Again, at para.159 he stressed that:

"the function of the tort is to provide a remedy where the claimant is harmed through the instrumentality of a third party."

On the issue on which Lord Nicholls and Lord Hoffman had differed (what constituted "unlawful means"), Lord Walker of Gestingthorpe agreed with Lord Hoffmann, though adding the comment that this was unlikely to be the last word on this difficult and important area of the law. He was concerned to emphasise the importance of

"the control mechanism needed in order to stop the notion of unlawful means getting out of hand ..."

He gave the example of the potential liability, if there were no adequate control mechanism, of a pizza delivery business being held liable to a competitor if, to the detriment of the competitor, it obtained more business because its drivers regularly exceeded the speed limit and jumped red lights. Rejecting Lord Nicholls' wider test of unlawful means, combined with reliance on the notion of "instrumentality" (or, as I understand it in this context, direct causation) as the appropriate control mechanism, Lord Walker said this (at para.269):

"... The test of instrumentality does not fit happily with cases like RCA Corpn v Pollard, since there is no doubt that the bootlegger's acts were the direct cause of the plaintiff's economic loss. The control mechanism must be found, it seems to me, in the nature of the disruption caused, as between the third party and the claimant, by the defendant's wrong (and not in the closeness of the causal connection between the defendant's wrong and the claimant's loss)."

I refer to RCA Corpn v Pollard below. He added (at para.270) that he did not see Lord Hoffmann's proposed test as a narrow or rigid one:

"On the contrary, that test ... of whether the defendant's wrong interferes with the freedom of a third party to deal with the claimant, if taken out of context, might be regarded as so flexible as to be of limited utility. But in practice it does not lack context. The authorities demonstrate its application in relation to a wide variety of economic relationships. I would favour a fairly cautious incremental approach to its extension to any category not found in the existing authorities."

Baroness Hale (at para.306) described the torts of inducing breach of contract and causing loss by unlawful means as having a common thread of

"striking through a third party who might otherwise be doing business with your target"

whether by buying his goods, hiring his barges or working for him or whatever. The legal policy underlying the restriction was the desire to limit the expansion of liability in this area. Accordingly, the tort was limited to one of

"committing an actionable....wrong against the third party inhibiting his freedom to trade with the target".

Lord Brown of Eaton-Under-Heywood, at para.320, said that liability for the tort of causing loss by unlawful means arises

"where the defendant, generally to advance his own purposes, intentionally injures the claimant's economic interests by unlawfully interfering with a third party's freedom to deal with him."

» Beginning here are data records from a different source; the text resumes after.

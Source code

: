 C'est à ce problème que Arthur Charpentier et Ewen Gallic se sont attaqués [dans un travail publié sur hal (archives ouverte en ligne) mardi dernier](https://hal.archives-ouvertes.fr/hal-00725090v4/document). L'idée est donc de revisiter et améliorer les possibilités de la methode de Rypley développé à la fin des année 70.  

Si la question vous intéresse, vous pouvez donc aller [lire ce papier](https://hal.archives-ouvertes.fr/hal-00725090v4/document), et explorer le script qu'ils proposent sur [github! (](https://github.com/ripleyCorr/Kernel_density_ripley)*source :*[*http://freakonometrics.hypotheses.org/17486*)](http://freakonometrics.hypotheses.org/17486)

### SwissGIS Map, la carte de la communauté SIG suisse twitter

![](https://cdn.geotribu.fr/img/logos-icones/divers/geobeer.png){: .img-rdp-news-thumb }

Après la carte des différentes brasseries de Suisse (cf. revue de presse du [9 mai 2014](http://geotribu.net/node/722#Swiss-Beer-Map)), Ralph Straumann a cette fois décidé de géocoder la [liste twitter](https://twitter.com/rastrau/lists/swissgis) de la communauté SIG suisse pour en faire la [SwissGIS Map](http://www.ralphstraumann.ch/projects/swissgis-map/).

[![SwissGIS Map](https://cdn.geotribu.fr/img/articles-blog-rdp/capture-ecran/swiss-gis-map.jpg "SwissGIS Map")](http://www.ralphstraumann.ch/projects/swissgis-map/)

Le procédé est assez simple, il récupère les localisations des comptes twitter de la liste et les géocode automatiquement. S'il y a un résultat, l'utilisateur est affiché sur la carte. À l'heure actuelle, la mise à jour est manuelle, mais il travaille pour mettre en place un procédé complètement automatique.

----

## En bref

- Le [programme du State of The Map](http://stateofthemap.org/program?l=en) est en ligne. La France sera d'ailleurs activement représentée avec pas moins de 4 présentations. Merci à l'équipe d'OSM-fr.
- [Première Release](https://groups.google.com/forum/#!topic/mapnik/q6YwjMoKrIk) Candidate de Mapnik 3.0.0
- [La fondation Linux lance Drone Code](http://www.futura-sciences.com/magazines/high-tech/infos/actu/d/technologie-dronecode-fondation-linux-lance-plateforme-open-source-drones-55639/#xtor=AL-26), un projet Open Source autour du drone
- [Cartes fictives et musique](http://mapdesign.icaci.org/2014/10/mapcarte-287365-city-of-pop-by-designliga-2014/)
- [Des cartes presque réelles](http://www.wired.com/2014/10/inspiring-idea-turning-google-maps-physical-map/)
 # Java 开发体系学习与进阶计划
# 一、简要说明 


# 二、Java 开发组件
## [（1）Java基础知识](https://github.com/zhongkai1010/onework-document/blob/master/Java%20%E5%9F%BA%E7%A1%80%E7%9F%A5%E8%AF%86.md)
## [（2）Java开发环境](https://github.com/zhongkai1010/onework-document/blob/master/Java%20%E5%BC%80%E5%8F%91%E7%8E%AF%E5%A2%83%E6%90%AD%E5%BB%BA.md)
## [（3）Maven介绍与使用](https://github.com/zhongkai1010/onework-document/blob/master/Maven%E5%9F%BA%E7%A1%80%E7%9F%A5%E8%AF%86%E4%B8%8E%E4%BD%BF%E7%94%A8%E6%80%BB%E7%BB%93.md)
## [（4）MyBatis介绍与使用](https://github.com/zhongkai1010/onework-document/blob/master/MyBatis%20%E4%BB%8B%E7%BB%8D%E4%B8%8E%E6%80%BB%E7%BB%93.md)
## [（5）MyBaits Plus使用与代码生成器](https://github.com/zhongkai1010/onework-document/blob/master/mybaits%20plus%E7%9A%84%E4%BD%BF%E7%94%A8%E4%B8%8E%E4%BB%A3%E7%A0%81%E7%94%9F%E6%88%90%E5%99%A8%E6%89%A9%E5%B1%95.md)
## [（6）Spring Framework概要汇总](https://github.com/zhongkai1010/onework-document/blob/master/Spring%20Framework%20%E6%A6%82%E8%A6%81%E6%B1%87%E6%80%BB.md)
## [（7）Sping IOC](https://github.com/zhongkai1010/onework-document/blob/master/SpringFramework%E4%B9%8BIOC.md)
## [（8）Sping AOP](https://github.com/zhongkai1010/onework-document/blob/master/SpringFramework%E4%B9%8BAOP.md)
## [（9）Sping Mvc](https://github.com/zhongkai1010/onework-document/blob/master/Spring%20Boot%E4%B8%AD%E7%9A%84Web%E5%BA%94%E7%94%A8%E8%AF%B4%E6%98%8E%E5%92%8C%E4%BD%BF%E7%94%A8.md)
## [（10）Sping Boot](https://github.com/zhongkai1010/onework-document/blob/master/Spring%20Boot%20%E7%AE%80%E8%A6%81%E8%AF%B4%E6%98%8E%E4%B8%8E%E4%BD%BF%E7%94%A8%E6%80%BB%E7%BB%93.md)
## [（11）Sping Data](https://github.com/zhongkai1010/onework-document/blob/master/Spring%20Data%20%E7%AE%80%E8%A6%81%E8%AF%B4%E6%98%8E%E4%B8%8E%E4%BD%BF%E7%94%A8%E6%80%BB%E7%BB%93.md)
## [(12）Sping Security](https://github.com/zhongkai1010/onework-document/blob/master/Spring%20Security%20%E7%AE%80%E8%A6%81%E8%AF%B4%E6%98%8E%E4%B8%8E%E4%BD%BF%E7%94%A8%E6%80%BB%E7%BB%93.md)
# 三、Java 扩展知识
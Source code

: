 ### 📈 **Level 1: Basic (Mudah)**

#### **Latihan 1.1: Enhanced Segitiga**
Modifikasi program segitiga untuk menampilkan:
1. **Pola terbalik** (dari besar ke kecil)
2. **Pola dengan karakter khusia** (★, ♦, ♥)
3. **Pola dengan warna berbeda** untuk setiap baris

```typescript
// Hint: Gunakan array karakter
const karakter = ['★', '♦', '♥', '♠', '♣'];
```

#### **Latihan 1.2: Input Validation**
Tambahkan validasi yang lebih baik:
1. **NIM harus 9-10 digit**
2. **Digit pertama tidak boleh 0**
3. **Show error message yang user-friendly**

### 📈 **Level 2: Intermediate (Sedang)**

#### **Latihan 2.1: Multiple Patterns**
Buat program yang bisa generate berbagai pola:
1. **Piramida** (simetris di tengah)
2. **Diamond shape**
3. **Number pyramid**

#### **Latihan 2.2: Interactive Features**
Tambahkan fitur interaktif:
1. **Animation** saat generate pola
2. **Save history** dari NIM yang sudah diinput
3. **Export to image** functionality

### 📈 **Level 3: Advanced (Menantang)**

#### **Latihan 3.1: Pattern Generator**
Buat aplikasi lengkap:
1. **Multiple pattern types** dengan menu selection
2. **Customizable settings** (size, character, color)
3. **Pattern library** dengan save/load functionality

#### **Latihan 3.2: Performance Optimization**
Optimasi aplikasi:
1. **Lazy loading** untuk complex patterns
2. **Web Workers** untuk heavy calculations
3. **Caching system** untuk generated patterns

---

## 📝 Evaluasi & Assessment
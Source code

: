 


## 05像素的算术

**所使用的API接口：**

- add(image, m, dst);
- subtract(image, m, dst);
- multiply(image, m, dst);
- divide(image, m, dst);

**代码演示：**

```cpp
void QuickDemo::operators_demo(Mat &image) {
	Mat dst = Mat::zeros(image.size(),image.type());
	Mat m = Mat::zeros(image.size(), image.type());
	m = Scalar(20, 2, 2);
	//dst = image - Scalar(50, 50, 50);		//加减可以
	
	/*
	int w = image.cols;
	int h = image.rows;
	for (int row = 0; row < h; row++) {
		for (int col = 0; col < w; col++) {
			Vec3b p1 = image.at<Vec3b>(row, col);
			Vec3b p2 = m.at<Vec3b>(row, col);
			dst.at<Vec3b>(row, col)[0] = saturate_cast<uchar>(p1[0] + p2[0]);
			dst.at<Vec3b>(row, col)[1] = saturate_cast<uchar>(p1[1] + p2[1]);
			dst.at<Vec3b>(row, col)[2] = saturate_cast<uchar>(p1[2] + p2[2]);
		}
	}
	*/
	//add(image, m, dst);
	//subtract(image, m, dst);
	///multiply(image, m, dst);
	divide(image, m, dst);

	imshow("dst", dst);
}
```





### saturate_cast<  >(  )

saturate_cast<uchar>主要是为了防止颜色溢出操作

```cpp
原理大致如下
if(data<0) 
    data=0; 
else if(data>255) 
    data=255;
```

It is clear from these passages, and from the review of the case law underpinning the tort of causing loss by unlawful means, that the essential aspect is that the loss is caused to the claimant through a third party on whom the defender has unlawfully acted. That is the control mechanism. The enquiry focuses on the nature of the disruption caused as between the third party and the claimant rather than on the directness of the causative link between the defenders wrong and the claimant's loss.


[19] To understand what is contemplated by that requirement, it is useful to have regard to some of the older cases discussed by Lord Hoffmann at paras.6 and 7 and used by him to illustrate the application of the tort. In Garret v
Taylor (1620) Cro Jac 567, the defendant was held liable because he drove away customers of the plaintiffs by threats. In Tarleton v M'Gawley (1794) Peake 270, the master of a ship anchored off the coast of West Africa was held liable for depriving a rival British ship of trade by using his cannon to drive away a canoe which was approaching that ship from the shore. Another example is given by Lord Hoffmann at para.7 by reference to JT Stratford & Son Limited v Lindley [1965] AC 269, 324, where Lord Reid said that the action of the respondents in calling a strike and thereby making it practically impossible for the appellants to do any business with the barge hirers would be tortious if unlawful means were employed. In each such case the party against whom the unlawful conduct is directed is, by that unlawful conduct, hindered in his dealings with the plaintiff. It goes without saying, and it is apparent from the cases as well as from the summary set out by Lord Hodge in Global Resources Group v McKay, that the unlawful conduct directed towards the third party may consist of a breach of contract; and the interference with the third party's freedom of action in his dealings with the pursuer is not limited to physical difficulty - it may be, for example, that the third party is, by the unlawful means, deprived of the resources to continue to do business with the pursuer.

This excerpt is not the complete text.